> **WORK INSTRUCTION**
From the first line of the data below through the line holding "- Separate each", write out each line exactly as it stands.

◆ ◆ ◆

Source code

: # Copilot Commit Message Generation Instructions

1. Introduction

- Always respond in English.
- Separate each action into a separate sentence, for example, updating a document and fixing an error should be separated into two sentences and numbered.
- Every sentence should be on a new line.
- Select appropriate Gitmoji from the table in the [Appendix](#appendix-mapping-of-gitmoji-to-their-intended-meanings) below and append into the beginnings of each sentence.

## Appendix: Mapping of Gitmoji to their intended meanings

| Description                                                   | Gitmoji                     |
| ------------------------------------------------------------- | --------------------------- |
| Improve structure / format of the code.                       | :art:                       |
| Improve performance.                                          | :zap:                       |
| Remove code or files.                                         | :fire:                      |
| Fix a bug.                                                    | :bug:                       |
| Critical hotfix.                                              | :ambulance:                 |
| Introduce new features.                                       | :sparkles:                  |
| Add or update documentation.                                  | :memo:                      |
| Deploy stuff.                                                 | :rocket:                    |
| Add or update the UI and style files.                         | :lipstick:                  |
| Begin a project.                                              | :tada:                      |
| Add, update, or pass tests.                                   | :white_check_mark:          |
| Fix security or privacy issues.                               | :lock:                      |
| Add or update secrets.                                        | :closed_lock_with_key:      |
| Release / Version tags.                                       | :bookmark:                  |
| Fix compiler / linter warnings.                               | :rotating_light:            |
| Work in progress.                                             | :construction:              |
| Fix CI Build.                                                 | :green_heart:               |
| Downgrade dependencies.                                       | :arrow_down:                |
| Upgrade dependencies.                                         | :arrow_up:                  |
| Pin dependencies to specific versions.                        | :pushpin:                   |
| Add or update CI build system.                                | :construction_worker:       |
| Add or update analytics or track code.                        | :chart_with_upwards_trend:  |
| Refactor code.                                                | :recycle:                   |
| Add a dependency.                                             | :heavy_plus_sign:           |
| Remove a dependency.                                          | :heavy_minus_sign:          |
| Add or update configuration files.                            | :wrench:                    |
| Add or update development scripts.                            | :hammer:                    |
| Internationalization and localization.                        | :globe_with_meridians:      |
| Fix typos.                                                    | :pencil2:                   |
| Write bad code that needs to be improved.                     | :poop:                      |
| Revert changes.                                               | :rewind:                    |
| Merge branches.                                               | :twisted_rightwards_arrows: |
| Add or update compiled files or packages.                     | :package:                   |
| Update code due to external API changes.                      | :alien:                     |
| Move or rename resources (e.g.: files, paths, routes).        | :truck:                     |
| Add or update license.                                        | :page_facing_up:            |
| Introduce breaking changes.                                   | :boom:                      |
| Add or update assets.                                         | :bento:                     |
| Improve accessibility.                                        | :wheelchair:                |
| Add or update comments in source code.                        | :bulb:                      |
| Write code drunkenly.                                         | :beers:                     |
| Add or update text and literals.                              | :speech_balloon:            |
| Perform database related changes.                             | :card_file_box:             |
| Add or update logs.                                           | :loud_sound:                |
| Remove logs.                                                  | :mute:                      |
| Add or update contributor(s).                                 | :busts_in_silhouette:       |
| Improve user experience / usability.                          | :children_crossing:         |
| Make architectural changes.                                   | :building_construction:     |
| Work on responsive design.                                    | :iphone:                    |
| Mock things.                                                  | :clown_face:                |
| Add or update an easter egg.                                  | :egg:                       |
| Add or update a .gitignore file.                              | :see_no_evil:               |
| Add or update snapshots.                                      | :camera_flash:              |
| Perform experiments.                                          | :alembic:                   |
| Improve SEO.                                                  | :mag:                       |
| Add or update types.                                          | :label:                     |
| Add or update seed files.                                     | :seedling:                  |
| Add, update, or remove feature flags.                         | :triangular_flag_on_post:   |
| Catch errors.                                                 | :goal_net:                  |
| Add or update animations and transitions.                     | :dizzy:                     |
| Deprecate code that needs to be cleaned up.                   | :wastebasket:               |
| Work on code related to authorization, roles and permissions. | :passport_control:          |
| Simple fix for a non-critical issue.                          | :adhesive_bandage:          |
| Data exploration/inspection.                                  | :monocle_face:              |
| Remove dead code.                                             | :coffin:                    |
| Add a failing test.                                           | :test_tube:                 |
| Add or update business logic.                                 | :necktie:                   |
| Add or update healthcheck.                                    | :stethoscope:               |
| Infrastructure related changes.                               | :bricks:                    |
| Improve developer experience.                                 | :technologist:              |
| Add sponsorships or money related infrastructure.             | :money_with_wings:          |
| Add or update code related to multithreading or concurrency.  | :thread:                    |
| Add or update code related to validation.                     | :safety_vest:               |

◆ ◆ ◆

> **EXERCISE RESULT**
Source code

: # Copilot Commit Message Generation Instructions

1. Introduction

- Always respond in English.
- Separate each action into a separate sentence, for example, updating a document and fixing an error should be separated into two sentences and numbered.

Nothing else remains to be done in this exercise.